▶ [Task directions]
Could you please return each line of the data that has the word "mone"?

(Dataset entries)
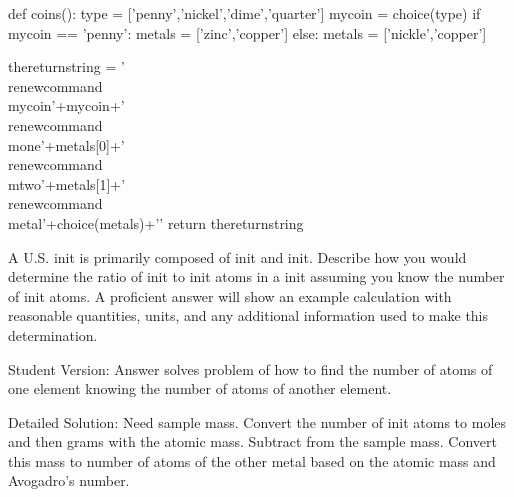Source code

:
\begin{pycode}

def coins():
	type = ['penny','nickel','dime','quarter']
	mycoin = choice(type)
	if mycoin == 'penny':
		metals = ['zinc','copper']
	else:
		metals = ['nickle','copper']
	
	thereturnstring = '\\renewcommand{\\mycoin}{'+mycoin+'} \
	\\renewcommand{\\mone}{'+metals[0]+'} \
	\\renewcommand{\\mtwo}{'+metals[1]+'} \
	\\renewcommand{\\metal}{'+choice(metals)+'}'
	return thereturnstring

\end{pycode}

\providecommand{\mycoin}{init}
\providecommand{\mone}{init}
\providecommand{\mtwo}{init}
\providecommand{\metal}{init} 


A U.S. \mycoin{} is primarily composed of \mone{} and \mtwo{}. Describe how you would determine the ratio of \mone{} to \mtwo{} atoms in a \mycoin{} assuming you know the number of \mone{} atoms. A proficient answer will show an example calculation with reasonable quantities, units, and any additional information used to make this determination.

\begin{solution}

Student Version: Answer solves problem of how to find the number of atoms of one element knowing the number of atoms of another element. 

\ifgradingnotes
Detailed Solution: Need sample mass. Convert the number of \metal{} atoms to moles and then grams with the atomic mass. Subtract from the sample mass. Convert this mass to number of atoms of the other metal based on the atomic mass and Avogadro's number. 
\fi
\end{solution}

▶ [Answer box]
	\\renewcommand{\\mone}{'+metals[0]+'} \
\providecommand{\mone}{init}
A U.S. \mycoin{} is primarily composed of \mone{} and \mtwo{}. Describe how you would determine the ratio of \mone{} to \mtwo{} atoms in a \mycoin{} assuming you know the number of \mone{} atoms. A proficient answer will show an example calculation with reasonable quantities, units, and any additional information used to make this determination.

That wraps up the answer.